# update



## brett the heart (May 11, 2008)

my pictures on here do me no justice i have not been on for a while god you can tell that picture is so old. i thought i looked great then but i dont im small.my wife wants a kingsize bed she complains theres no room in the bed no more. will have to keep her happy she feeds me lol. time to uopdate fget some decent pics on here watch this space.


----------



## LittleChris (Jan 17, 2009)

WTF?


----------



## Dsahna (May 25, 2009)

Howay then mate,im kinda expecting nasser el sonbatty now though after that build up:lol:


----------



## brett the heart (May 11, 2008)

DSAHNA the pictures are dated two years old mate if i had not put anysize on since then i would be sick as a parrot lol. your not lookin bsad mate nice one bch i take it thats bench ohp over head press. myself dont do flat bench suffoered to many trap injuries so went to decline incline but kickin about 150k without a touch or bein spotted. hiiting size wise 49inch t0 50inch chest 18inch biceps. best part back and lats are massive easy the biggest body part it gives me my size


----------



## Lois_Lane (Jul 21, 2009)

Its pretty early to be drinking isnt it?


----------



## Narked (Jun 14, 2009)

Lois_Lane said:


> Its pretty early to be drinking isnt it?

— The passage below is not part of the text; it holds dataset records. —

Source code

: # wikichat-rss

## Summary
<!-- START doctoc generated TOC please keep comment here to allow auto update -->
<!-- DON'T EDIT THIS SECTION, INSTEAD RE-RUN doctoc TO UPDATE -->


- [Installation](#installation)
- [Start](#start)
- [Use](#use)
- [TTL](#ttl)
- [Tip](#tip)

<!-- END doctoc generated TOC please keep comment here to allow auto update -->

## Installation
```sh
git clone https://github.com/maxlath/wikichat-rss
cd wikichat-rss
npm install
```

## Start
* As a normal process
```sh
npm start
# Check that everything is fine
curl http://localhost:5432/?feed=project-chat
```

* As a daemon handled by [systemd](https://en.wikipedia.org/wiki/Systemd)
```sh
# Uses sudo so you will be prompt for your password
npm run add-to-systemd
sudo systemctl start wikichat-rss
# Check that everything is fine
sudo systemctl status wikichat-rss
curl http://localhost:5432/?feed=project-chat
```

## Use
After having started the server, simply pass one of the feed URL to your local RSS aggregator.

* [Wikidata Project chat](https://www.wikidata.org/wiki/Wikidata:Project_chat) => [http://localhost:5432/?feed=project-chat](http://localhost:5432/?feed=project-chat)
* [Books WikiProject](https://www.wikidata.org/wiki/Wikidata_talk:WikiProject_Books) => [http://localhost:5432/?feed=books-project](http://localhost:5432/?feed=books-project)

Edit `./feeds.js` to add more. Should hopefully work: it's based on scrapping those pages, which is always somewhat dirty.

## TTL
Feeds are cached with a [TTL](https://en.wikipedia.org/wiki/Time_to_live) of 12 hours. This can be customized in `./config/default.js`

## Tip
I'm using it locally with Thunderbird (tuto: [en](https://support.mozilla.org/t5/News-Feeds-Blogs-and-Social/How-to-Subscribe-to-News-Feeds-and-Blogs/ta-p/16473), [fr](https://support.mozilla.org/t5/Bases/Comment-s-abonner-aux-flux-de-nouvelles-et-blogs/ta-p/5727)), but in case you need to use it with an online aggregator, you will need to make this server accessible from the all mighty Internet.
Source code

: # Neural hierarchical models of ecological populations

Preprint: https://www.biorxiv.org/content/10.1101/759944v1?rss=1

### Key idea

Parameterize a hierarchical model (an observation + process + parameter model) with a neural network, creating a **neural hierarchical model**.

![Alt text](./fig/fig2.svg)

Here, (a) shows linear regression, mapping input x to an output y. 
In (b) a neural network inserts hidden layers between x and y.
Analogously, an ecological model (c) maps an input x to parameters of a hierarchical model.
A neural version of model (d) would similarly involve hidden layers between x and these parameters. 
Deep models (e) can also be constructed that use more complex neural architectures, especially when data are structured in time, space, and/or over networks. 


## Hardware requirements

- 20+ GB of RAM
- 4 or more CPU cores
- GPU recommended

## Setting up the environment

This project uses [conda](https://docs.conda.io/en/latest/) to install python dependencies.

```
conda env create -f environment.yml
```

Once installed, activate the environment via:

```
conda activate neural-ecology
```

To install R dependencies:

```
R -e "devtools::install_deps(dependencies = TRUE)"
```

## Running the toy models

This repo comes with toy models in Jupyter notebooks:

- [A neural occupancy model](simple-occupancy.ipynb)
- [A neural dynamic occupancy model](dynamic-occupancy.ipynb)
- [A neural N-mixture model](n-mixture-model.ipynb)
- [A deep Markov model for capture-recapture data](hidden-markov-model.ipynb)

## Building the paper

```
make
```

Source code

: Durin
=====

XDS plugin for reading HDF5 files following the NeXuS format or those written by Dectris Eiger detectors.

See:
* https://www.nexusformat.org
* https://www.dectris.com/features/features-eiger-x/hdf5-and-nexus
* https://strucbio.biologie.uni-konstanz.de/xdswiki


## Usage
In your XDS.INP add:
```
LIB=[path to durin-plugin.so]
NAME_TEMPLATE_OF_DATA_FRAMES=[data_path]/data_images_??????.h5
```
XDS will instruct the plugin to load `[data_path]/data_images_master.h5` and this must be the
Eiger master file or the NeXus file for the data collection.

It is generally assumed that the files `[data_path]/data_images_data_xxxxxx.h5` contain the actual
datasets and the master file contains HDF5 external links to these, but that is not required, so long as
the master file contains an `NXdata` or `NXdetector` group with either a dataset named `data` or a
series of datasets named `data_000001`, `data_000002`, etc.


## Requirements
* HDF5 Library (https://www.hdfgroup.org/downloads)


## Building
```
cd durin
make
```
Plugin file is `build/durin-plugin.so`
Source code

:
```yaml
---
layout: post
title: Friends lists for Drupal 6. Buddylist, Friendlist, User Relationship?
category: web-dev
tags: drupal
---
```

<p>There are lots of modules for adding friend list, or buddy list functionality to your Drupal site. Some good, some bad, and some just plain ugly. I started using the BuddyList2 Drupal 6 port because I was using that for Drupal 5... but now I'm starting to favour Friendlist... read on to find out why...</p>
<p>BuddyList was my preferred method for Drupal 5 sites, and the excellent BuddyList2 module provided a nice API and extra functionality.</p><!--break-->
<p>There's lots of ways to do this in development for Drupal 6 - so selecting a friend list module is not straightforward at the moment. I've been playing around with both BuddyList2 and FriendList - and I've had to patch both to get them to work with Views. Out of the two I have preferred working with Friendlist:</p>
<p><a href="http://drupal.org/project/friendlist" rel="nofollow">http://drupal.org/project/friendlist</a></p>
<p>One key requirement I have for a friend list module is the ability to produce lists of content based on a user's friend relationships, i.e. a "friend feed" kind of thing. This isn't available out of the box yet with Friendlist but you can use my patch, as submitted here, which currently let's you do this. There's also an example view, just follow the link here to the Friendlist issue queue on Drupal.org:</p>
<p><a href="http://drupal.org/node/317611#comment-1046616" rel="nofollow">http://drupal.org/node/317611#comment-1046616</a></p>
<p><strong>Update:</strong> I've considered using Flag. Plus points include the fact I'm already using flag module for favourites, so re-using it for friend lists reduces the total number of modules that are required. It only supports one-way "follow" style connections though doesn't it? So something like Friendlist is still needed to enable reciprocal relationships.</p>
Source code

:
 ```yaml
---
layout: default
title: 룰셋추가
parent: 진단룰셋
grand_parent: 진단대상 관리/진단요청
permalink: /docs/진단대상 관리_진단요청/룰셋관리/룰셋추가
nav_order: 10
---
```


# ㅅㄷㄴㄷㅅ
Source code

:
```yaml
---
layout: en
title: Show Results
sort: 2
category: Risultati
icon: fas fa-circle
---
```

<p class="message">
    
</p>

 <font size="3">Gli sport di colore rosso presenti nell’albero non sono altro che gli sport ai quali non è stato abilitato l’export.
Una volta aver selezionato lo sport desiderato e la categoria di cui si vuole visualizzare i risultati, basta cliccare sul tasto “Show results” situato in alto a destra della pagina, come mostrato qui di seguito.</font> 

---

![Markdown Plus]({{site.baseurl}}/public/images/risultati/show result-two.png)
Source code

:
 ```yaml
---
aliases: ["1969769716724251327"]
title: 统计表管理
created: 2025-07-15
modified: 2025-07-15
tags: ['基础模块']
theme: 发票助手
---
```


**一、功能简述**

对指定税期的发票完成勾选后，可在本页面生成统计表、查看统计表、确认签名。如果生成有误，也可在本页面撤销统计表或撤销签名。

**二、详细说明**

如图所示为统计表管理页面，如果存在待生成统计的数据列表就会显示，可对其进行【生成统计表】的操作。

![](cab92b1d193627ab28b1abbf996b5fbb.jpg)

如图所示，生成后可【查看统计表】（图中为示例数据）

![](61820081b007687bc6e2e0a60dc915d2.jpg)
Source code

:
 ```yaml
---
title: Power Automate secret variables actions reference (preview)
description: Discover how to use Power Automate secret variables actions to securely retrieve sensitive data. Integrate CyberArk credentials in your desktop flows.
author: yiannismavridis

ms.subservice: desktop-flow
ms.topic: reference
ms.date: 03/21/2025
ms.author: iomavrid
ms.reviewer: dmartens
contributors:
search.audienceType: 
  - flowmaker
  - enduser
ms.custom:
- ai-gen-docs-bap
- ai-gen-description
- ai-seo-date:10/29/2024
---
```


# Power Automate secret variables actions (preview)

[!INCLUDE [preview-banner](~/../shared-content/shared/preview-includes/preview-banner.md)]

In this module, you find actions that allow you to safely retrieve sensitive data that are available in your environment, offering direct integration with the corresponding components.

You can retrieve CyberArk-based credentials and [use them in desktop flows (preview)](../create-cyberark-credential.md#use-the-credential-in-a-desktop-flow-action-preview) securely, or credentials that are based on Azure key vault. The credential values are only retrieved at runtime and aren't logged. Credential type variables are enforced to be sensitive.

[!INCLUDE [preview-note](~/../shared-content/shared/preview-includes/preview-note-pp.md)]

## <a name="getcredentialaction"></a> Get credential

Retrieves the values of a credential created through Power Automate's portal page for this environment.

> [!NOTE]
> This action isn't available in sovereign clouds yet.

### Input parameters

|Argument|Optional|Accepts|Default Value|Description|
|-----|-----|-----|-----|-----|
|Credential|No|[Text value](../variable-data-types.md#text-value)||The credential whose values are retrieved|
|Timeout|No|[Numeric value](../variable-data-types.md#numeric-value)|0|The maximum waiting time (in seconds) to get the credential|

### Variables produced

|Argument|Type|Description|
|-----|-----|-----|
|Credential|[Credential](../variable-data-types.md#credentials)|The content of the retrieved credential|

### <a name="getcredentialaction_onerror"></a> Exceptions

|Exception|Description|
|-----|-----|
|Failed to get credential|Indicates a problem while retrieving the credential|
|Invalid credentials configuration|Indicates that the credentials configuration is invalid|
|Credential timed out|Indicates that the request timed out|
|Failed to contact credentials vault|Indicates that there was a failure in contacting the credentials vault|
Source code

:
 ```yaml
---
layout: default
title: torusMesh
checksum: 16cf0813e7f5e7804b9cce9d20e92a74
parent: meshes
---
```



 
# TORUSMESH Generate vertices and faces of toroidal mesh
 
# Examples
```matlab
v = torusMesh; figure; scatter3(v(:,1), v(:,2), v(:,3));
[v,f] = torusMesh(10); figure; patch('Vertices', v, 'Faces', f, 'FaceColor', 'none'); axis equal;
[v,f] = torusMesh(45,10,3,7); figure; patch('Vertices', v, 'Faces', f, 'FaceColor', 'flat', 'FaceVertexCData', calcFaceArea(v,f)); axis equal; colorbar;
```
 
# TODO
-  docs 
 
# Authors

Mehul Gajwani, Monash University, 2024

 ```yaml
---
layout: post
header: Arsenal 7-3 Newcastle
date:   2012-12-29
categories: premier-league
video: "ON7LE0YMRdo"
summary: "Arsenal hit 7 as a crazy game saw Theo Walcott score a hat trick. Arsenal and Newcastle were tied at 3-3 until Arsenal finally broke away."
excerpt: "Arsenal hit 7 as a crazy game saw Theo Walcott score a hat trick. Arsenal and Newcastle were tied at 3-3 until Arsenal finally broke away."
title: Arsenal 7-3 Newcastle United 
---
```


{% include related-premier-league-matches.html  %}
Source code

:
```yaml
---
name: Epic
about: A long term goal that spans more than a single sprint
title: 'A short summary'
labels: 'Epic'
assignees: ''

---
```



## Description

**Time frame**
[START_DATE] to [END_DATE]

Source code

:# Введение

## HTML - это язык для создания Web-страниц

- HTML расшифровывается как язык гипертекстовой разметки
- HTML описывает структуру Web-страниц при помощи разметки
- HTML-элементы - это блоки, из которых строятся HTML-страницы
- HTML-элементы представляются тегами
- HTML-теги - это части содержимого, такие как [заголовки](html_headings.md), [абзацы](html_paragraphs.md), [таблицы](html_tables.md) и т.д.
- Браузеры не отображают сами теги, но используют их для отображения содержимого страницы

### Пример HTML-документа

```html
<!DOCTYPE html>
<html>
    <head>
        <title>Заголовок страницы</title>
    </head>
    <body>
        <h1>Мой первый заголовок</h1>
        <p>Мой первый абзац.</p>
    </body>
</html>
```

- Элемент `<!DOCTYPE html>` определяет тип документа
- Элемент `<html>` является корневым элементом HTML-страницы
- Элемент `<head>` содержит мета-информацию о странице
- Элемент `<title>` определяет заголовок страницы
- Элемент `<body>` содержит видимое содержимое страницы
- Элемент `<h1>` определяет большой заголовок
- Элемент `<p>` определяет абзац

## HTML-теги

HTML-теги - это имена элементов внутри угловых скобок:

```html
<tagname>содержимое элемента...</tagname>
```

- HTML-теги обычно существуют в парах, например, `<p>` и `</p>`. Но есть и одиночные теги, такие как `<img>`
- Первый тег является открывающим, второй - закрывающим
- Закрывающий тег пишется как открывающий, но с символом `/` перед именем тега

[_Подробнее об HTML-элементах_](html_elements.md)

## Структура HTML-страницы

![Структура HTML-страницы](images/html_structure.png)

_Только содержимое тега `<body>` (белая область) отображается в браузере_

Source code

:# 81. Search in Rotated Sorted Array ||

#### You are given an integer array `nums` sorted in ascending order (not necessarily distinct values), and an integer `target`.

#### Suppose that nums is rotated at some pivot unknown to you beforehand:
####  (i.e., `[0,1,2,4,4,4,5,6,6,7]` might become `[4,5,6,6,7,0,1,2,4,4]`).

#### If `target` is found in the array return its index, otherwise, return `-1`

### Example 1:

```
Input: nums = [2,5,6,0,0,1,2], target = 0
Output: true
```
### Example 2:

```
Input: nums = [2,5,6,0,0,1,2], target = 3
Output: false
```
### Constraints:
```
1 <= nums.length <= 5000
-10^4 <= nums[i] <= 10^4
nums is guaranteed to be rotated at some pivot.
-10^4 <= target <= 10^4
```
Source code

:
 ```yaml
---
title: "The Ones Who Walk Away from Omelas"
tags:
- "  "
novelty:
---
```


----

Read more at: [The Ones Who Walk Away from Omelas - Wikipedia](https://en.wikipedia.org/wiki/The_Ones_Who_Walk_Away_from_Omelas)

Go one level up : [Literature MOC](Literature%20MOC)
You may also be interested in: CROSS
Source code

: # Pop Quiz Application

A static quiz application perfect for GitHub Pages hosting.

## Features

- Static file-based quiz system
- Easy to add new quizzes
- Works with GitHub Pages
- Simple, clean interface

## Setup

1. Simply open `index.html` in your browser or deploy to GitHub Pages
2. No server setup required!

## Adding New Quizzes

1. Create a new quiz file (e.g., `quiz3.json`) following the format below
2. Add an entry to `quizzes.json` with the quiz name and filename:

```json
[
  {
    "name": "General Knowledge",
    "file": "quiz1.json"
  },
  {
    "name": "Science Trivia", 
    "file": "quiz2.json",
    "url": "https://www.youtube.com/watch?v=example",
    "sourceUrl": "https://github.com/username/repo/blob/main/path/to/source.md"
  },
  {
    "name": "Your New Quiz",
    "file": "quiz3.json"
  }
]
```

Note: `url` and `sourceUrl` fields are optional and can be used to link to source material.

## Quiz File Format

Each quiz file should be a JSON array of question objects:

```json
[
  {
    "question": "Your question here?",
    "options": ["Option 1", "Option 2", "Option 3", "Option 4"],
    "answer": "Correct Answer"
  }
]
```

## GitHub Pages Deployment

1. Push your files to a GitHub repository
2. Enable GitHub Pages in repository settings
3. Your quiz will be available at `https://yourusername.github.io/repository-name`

 Apparently Not lol :beer:


----------



## Dsahna (May 25, 2009)

Are you ****ed mate?

Aye 2 years ,can make a huge amount of gains in that time mate,bch is bench press,but im also starting to get injured from doing it,tendon trouble:cursing:

Good measurements for chest and arms there


----------



## brett the heart (May 11, 2008)

no lol just keep catching the keys on the key board typeing to fast. thats decent weights your lifting there i have to pull back and maintain age is not alloweing me to lift what i was injuries especially rotator cuff gone three times now.


----------



## Huntingground (Jan 10, 2010)

Brett, where are you from? I grew up at the top of Price Street, Birkenhead (bottom of Corporation Road).


----------



## coflex (May 10, 2010)

ffs where are these pics???? lol


----------



## brett the heart (May 11, 2008)

wallasey mate just off king street. where you up by duke street or near hamilton square


----------



## brett the heart (May 11, 2008)

pictures will be updated this week no worries cant wait to get them up here


----------



## brett the heart (May 11, 2008)

corporation road mate you didnt hang around the river streets did you **** mate rough there lol


----------



## SiPhil (Jun 16, 2010)

'I have something great to show you, but not going to show you until next week'

-Brett the Tease


----------



## Huntingground (Jan 10, 2010)

Just further up than Duke Street, Gagg's Hill area. Great area, good lads, none of our boys got into the skag, most of them are into the beak though as is normal these days. Moved away in 92 and haven't lived back there since.


----------



## gaz23 (Apr 25, 2010)

SiPhil said:


> 'I have something great to show you, but not going to show you until next week'
> 
> -Brett the Tease


exactly!! wats the point starting this thread now :confused1:


----------



## bravo9 (Nov 5, 2008)

this thread is too funny,, 1st post is a classic


----------



## LittleChris (Jan 17, 2009)

Time to produce the goods then Brett!


----------



## Ken Hutchinson (May 29, 2009)

Come on big boy, show us the goods:laugh:


----------



## LittleChris (Jan 17, 2009)

Hmm, probably still trying to find a wide enough area so he can pan the lens out to fit his monstrous body in :lol:


----------



## adlewar (Oct 14, 2008)

yea looking good bro looking good..............


----------



## rs007 (May 28, 2007)

Def the most anticipated pics on ukm, for Thursday at least.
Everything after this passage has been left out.